**Data to use:**
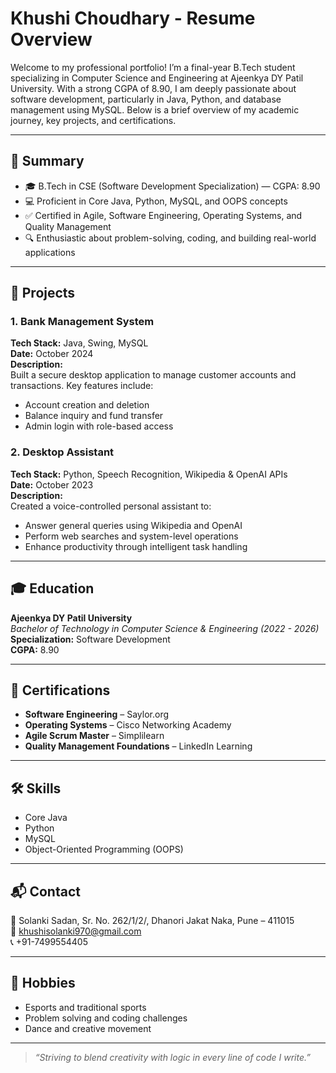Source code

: # Khushi Choudhary - Resume Overview

Welcome to my professional portfolio! I’m a final-year B.Tech student specializing in Computer Science and Engineering at Ajeenkya DY Patil University. With a strong CGPA of 8.90, I am deeply passionate about software development, particularly in Java, Python, and database management using MySQL. Below is a brief overview of my academic journey, key projects, and certifications.

---

## 📌 Summary

- 🎓 B.Tech in CSE (Software Development Specialization) — CGPA: 8.90
- 💻 Proficient in Core Java, Python, MySQL, and OOPS concepts
- ✅ Certified in Agile, Software Engineering, Operating Systems, and Quality Management
- 🔍 Enthusiastic about problem-solving, coding, and building real-world applications

---

## 💼 Projects

### 1. Bank Management System  
**Tech Stack:** Java, Swing, MySQL  
**Date:** October 2024  
**Description:**  
Built a secure desktop application to manage customer accounts and transactions. Key features include:
- Account creation and deletion  
- Balance inquiry and fund transfer  
- Admin login with role-based access  

### 2. Desktop Assistant  
**Tech Stack:** Python, Speech Recognition, Wikipedia & OpenAI APIs  
**Date:** October 2023  
**Description:**  
Created a voice-controlled personal assistant to:
- Answer general queries using Wikipedia and OpenAI  
- Perform web searches and system-level operations  
- Enhance productivity through intelligent task handling  

---

## 🎓 Education

**Ajeenkya DY Patil University**  
_Bachelor of Technology in Computer Science & Engineering (2022 - 2026)_  
**Specialization:** Software Development  
**CGPA:** 8.90  

---

## 📜 Certifications

- **Software Engineering** – Saylor.org  
- **Operating Systems** – Cisco Networking Academy  
- **Agile Scrum Master** – Simplilearn  
- **Quality Management Foundations** – LinkedIn Learning  

---

## 🛠️ Skills

- Core Java  
- Python  
- MySQL  
- Object-Oriented Programming (OOPS)  

---

## 📬 Contact

📍 Solanki Sadan, Sr. No. 262/1/2/, Dhanori Jakat Naka, Pune – 411015  
📧 khushisolanki970@gmail.com  
📞 +91-7499554405  

---

## 🌟 Hobbies

- Esports and traditional sports  
- Problem solving and coding challenges  
- Dance and creative movement  

---

> _“Striving to blend creativity with logic in every line of code I write.”_  
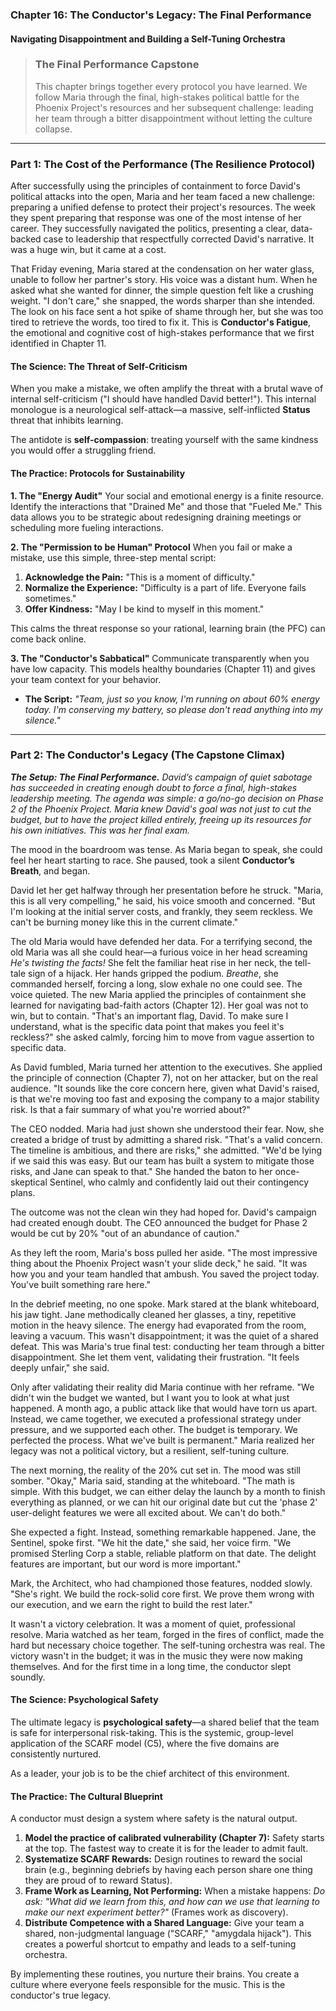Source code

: ### **Chapter 16: The Conductor's Legacy: The Final Performance**
#### Navigating Disappointment and Building a Self-Tuning Orchestra

> ### **The Final Performance Capstone**
>
> This chapter brings together every protocol you have learned. We follow Maria through the final, high-stakes political battle for the Phoenix Project's resources and her subsequent challenge: leading her team through a bitter disappointment without letting the culture collapse.

---
### **Part 1: The Cost of the Performance (The Resilience Protocol)**

After successfully using the principles of containment to force David's political attacks into the open, Maria and her team faced a new challenge: preparing a unified defense to protect their project's resources. The week they spent preparing that response was one of the most intense of her career. They successfully navigated the politics, presenting a clear, data-backed case to leadership that respectfully corrected David's narrative. It was a huge win, but it came at a cost.

That Friday evening, Maria stared at the condensation on her water glass, unable to follow her partner's story. His voice was a distant hum. When he asked what she wanted for dinner, the simple question felt like a crushing weight. "I don't care," she snapped, the words sharper than she intended. The look on his face sent a hot spike of shame through her, but she was too tired to retrieve the words, too tired to fix it. This is **Conductor's Fatigue**, the emotional and cognitive cost of high-stakes performance that we first identified in Chapter 11.

#### **The Science: The Threat of Self-Criticism**

When you make a mistake, we often amplify the threat with a brutal wave of internal self-criticism ("I should have handled David better!"). This internal monologue is a neurological self-attack—a massive, self-inflicted **Status** threat that inhibits learning.

The antidote is **self-compassion**: treating yourself with the same kindness you would offer a struggling friend.

#### **The Practice: Protocols for Sustainability**

**1. The "Energy Audit"**
Your social and emotional energy is a finite resource. Identify the interactions that "Drained Me" and those that "Fueled Me." This data allows you to be strategic about redesigning draining meetings or scheduling more fueling interactions.

**2. The "Permission to be Human" Protocol**
When you fail or make a mistake, use this simple, three-step mental script:
1.  **Acknowledge the Pain:** "This is a moment of difficulty."
2.  **Normalize the Experience:** "Difficulty is a part of life. Everyone fails sometimes."
3.  **Offer Kindness:** "May I be kind to myself in this moment."

This calms the threat response so your rational, learning brain (the PFC) can come back online.

**3. The "Conductor's Sabbatical"**
Communicate transparently when you have low capacity. This models healthy boundaries (Chapter 11) and gives your team context for your behavior.
*   **The Script:** *"Team, just so you know, I'm running on about 60% energy today. I'm conserving my battery, so please don't read anything into my silence."*

---
### **Part 2: The Conductor's Legacy (The Capstone Climax)**

***The Setup: The Final Performance.*** *David’s campaign of quiet sabotage has succeeded in creating enough doubt to force a final, high-stakes leadership meeting. The agenda was simple: a go/no-go decision on Phase 2 of the Phoenix Project. Maria knew David's goal was not just to cut the budget, but to have the project killed entirely, freeing up its resources for his own initiatives. This was her final exam.*

The mood in the boardroom was tense. As Maria began to speak, she could feel her heart starting to race. She paused, took a silent **Conductor’s Breath**, and began.

David let her get halfway through her presentation before he struck. "Maria, this is all very compelling," he said, his voice smooth and concerned. "But I'm looking at the initial server costs, and frankly, they seem reckless. We can't be burning money like this in the current climate."

The old Maria would have defended her data. For a terrifying second, the old Maria was all she could hear—a furious voice in her head screaming *He's twisting the facts!* She felt the familiar heat rise in her neck, the tell-tale sign of a hijack. Her hands gripped the podium. *Breathe*, she commanded herself, forcing a long, slow exhale no one could see. The voice quieted. The new Maria applied the principles of containment she learned for navigating bad-faith actors (Chapter 12). Her goal was not to win, but to contain. "That's an important flag, David. To make sure I understand, what is the specific data point that makes you feel it's reckless?" she asked calmly, forcing him to move from vague assertion to specific data.

As David fumbled, Maria turned her attention to the executives. She applied the principle of connection (Chapter 7), not on her attacker, but on the real audience. "It sounds like the core concern here, given what David's raised, is that we're moving too fast and exposing the company to a major stability risk. Is that a fair summary of what you're worried about?"

The CEO nodded. Maria had just shown she understood their fear. Now, she created a bridge of trust by admitting a shared risk. "That's a valid concern. The timeline is ambitious, and there are risks," she admitted. "We'd be lying if we said this was easy. But our team has built a system to mitigate those risks, and Jane can speak to that." She handed the baton to her once-skeptical Sentinel, who calmly and confidently laid out their contingency plans.

The outcome was not the clean win they had hoped for. David's campaign had created enough doubt. The CEO announced the budget for Phase 2 would be cut by 20% "out of an abundance of caution."

As they left the room, Maria's boss pulled her aside. "The most impressive thing about the Phoenix Project wasn't your slide deck," he said. "It was how you and your team handled that ambush. You saved the project today. You've built something rare here."

In the debrief meeting, no one spoke. Mark stared at the blank whiteboard, his jaw tight. Jane methodically cleaned her glasses, a tiny, repetitive motion in the heavy silence. The energy had evaporated from the room, leaving a vacuum. This wasn't disappointment; it was the quiet of a shared defeat. This was Maria's true final test: conducting her team through a bitter disappointment. She let them vent, validating their frustration. "It feels deeply unfair," she said.

Only after validating their reality did Maria continue with her reframe. "We didn't win the budget we wanted, but I want you to look at what just happened. A month ago, a public attack like that would have torn us apart. Instead, we came together, we executed a professional strategy under pressure, and we supported each other. The budget is temporary. We perfected the process. What we've built is permanent." Maria realized her legacy was not a political victory, but a resilient, self-tuning culture.

The next morning, the reality of the 20% cut set in. The mood was still somber. "Okay," Maria said, standing at the whiteboard. "The math is simple. With this budget, we can either delay the launch by a month to finish everything as planned, or we can hit our original date but cut the 'phase 2' user-delight features we were all excited about. We can't do both."

She expected a fight. Instead, something remarkable happened. Jane, the Sentinel, spoke first. "We hit the date," she said, her voice firm. "We promised Sterling Corp a stable, reliable platform on that date. The delight features are important, but our word is more important."

Mark, the Architect, who had championed those features, nodded slowly. "She's right. We build the rock-solid core first. We prove them wrong with our execution, and we earn the right to build the rest later."

It wasn't a victory celebration. It was a moment of quiet, professional resolve. Maria watched as her team, forged in the fires of conflict, made the hard but necessary choice together. The self-tuning orchestra was real. The victory wasn't in the budget; it was in the music they were now making themselves. And for the first time in a long time, the conductor slept soundly.

#### **The Science: Psychological Safety**

The ultimate legacy is **psychological safety**—a shared belief that the team is safe for interpersonal risk-taking. This is the systemic, group-level application of the SCARF model (C5), where the five domains are consistently nurtured.

As a leader, your job is to be the chief architect of this environment.

#### **The Practice: The Cultural Blueprint**

A conductor must design a system where safety is the natural output.

1.  **Model the practice of calibrated vulnerability (Chapter 7):** Safety starts at the top. The fastest way to create it is for the leader to admit fault.
2.  **Systematize SCARF Rewards:** Design routines to reward the social brain (e.g., beginning debriefs by having each person share one thing they are proud of to reward Status).
3.  **Frame Work as Learning, Not Performing:** When a mistake happens: *Do ask:* *"What did we learn from this, and how can we use that learning to make our next experiment better?"* (Frames work as discovery).
4.  **Distribute Competence with a Shared Language:** Give your team a shared, non-judgmental language ("SCARF," "amygdala hijack"). This creates a powerful shortcut to empathy and leads to a self-tuning orchestra.

By implementing these routines, you nurture their brains. You create a culture where everyone feels responsible for the music. This is the conductor's true legacy.
      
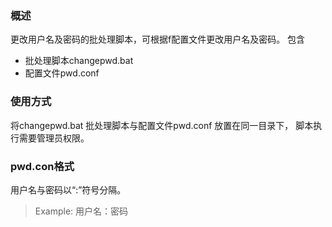 ### 概述
更改用户名及密码的批处理脚本，可根据f配置文件更改用户名及密码。
包含
* 批处理脚本changepwd.bat
* 配置文件pwd.conf

### 使用方式
将changepwd.bat 批处理脚本与配置文件pwd.conf 放置在同一目录下，
脚本执行需要管理员权限。

### pwd.con格式
用户名与密码以“:”符号分隔。
> Example:
>用户名：密码
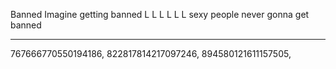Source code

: Banned
Imagine getting banned
L
L
L
L
L
L
sexy people never gonna get banned
_______________________________________________________________________________________________________________________________________________________________________
767666770550194186,
822817814217097246,
894580121611157505,
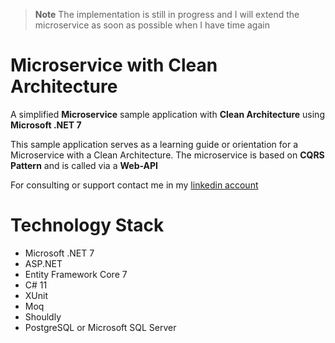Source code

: > **Note**
> The implementation is still in progress and I will extend the microservice as soon as possible when I have time again

# Microservice with Clean Architecture
A simplified **Microservice** sample application with **Clean Architecture** using **Microsoft .NET 7**

This sample application serves as a learning guide or orientation for a Microservice with a Clean Architecture.
The microservice is based on **CQRS Pattern** and is called via a **Web-API**

For consulting or support contact me in my [linkedin account](https://www.linkedin.com/in/faysal-belkhadir)

# Technology Stack
- Microsoft .NET 7
- ASP.NET
- Entity Framework Core 7
- C# 11
- XUnit
- Moq
- Shouldly
- PostgreSQL or Microsoft SQL Server

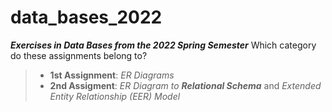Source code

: # data_bases_2022
***Exercises in Data Bases from the 2022 Spring Semester***
Which category do these assignments belong to?
> - **1st Assignment**: *ER Diagrams*
> - **2nd Assigment**: *ER Diagram to **Relational Schema*** and *Extended Entity Relationship (EER) Model*
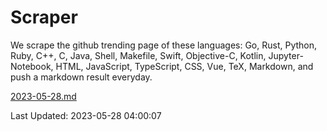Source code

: # Scraper

We scrape the github trending page of these languages: Go, Rust, Python, Ruby, C++, C, Java, Shell, Makefile, Swift, Objective-C, Kotlin, Jupyter-Notebook, HTML, JavaScript, TypeScript, CSS, Vue, TeX, Markdown, and push a markdown result everyday.

[2023-05-28.md](https://github.com/yangwenmai/github-trending-backup/blob/master/2023-05-28.md)

Last Updated: 2023-05-28 04:00:07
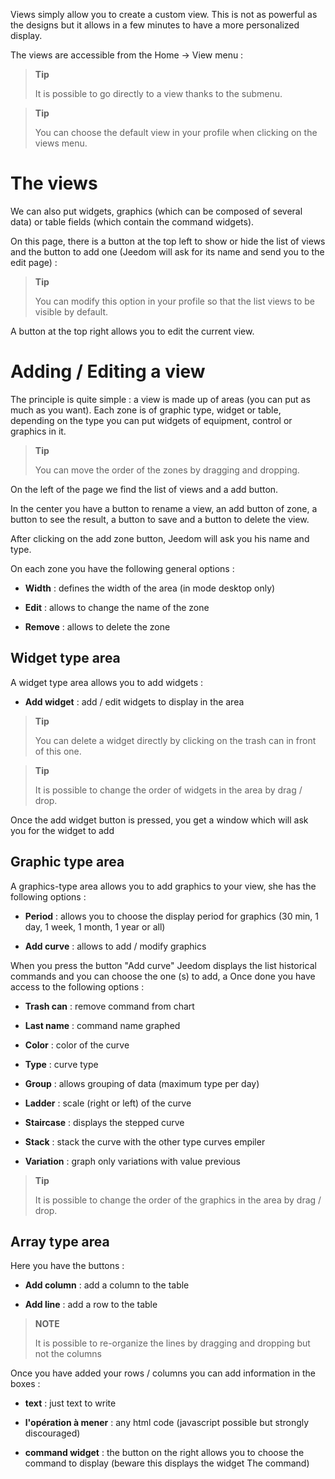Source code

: Views simply allow you to create a custom view. This
is not as powerful as the designs but it allows in a few
minutes to have a more personalized display.

The views are accessible from the Home → View menu :

> **Tip**
>
> It is possible to go directly to a view thanks to the submenu.

> **Tip**
>
> You can choose the default view in your profile when clicking
> on the views menu.

The views 
========

We can also put widgets, graphics (which can be
composed of several data) or table fields (which contain the
command widgets).

On this page, there is a button at the top left to show or
hide the list of views and the button to add one
(Jeedom will ask for its name and send you to the edit page) :

> **Tip**
>
> You can modify this option in your profile so that the list
> views to be visible by default.

A button at the top right allows you to edit the current view.

Adding / Editing a view 
=======================

The principle is quite simple : a view is made up of areas (you can
put as much as you want). Each zone is of graphic type, widget
or table, depending on the type you can put widgets
of equipment, control or graphics in it.

> **Tip**
>
> You can move the order of the zones by dragging and dropping.

On the left of the page we find the list of views and a
add button.

In the center you have a button to rename a view, an add button
of zone, a button to see the result, a button to save and
a button to delete the view.

After clicking on the add zone button, Jeedom will ask you
his name and type.

On each zone you have the following general options :

-   **Width** : defines the width of the area (in mode
    desktop only)

-   **Edit** : allows to change the name of the zone

-   **Remove** : allows to delete the zone

Widget type area 
-------------------

A widget type area allows you to add widgets :

-   **Add widget** : add / edit widgets to
    display in the area

> **Tip**
>
> You can delete a widget directly by clicking on the
> trash can in front of this one.

> **Tip**
>
> It is possible to change the order of widgets in the area by
> drag / drop.

Once the add widget button is pressed, you get a window
which will ask you for the widget to add

Graphic type area 
----------------------

A graphics-type area allows you to add graphics to your view,
she has the following options :

-   **Period** : allows you to choose the display period for
    graphics (30 min, 1 day, 1 week, 1 month, 1 year or all)

-   **Add curve** : allows to add / modify graphics

When you press the button &quot;Add curve&quot; Jeedom displays the list
historical commands and you can choose the one (s) to add, a
Once done you have access to the following options :

-   **Trash can** : remove command from chart

-   **Last name** : command name graphed

-   **Color** : color of the curve

-   **Type** : curve type

-   **Group** : allows grouping of data (maximum type
    per day)

-   **Ladder** : scale (right or left) of the curve

-   **Staircase** : displays the stepped curve

-   **Stack** : stack the curve with the other type curves
    empiler

-   **Variation** : graph only variations with value
    previous

> **Tip**
>
> It is possible to change the order of the graphics in the area by
> drag / drop.

Array type area 
--------------------

Here you have the buttons :

-   **Add column** : add a column to the table

-   **Add line** : add a row to the table

> **NOTE**
>
> It is possible to re-organize the lines by dragging and dropping but not
> the columns

Once you have added your rows / columns you can add
information in the boxes :

-   **text** : just text to write

-   **l'opération à mener** : any html code (javascript possible but
    strongly discouraged)

-   **command widget** : the button on the right allows you to choose
    the command to display (beware this displays the widget
    The command)



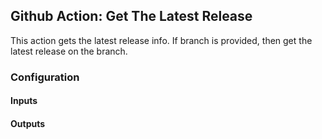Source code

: ## Github Action: Get The Latest Release
This action gets the latest release info. 
If branch is provided, then get the latest release on the branch.

### Configuration
#### Inputs

#### Outputs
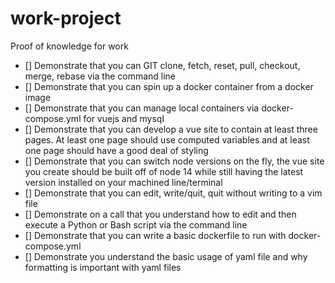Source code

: # work-project
Proof of knowledge for work

- [] Demonstrate that you can GIT clone, fetch, reset, pull, checkout, merge, rebase via the command line
- [] Demonstrate that you can spin up a docker container from a docker image
- [] Demonstrate that you can manage local containers via docker-compose.yml for vuejs and mysql 
- [] Demonstrate that you can develop a vue site to contain at least three pages. At least one page should use computed variables and at least one page should have a good deal of styling
- [] Demonstrate that you can switch node versions on the fly, the vue site you create should be built off of node 14 while still having the latest version installed on your machined line/terminal
- [] Demonstrate that you can edit, write/quit, quit without writing to a vim file
- [] Demonstrate on a call that you understand how to edit and then execute a Python or Bash script via the command line
- [] Demonstrate that you can write a basic dockerfile to run with docker-compose.yml
- [] Demonstrate you understand the basic usage of yaml file and why formatting is important with yaml files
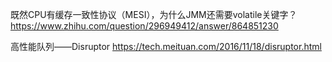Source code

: 既然CPU有缓存一致性协议（MESI），为什么JMM还需要volatile关键字？
https://www.zhihu.com/question/296949412/answer/864851230

高性能队列——Disruptor
https://tech.meituan.com/2016/11/18/disruptor.html

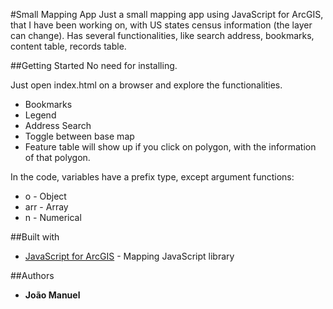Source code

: #Small Mapping App
Just a small mapping app using JavaScript for ArcGIS, that I have been working on, with US states census information (the layer can change).
Has several functionalities, like search address, bookmarks, content table, records table.

##Getting Started
No need for installing.

Just open index.html on a browser and explore the functionalities.
* Bookmarks
* Legend
* Address Search
* Toggle between base map
* Feature table will show up if you click on polygon, with the information of that polygon.

In the code, variables have a prefix type, except argument functions:
* o - Object
* arr - Array
* n - Numerical

##Built with
* [JavaScript for ArcGIS](https://developers.arcgis.com/javascript/3/) - Mapping JavaScript library

##Authors
* **João Manuel**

**Exercise brief:** Return only the stretch of the material above from the line holding "Your social and" through the line holding "When you fail", copied exactly.

**Exercise answer:**
Your social and emotional energy is a finite resource. Identify the interactions that "Drained Me" and those that "Fueled Me." This data allows you to be strategic about redesigning draining meetings or scheduling more fueling interactions.

**2. The "Permission to be Human" Protocol**
When you fail or make a mistake, use this simple, three-step mental script:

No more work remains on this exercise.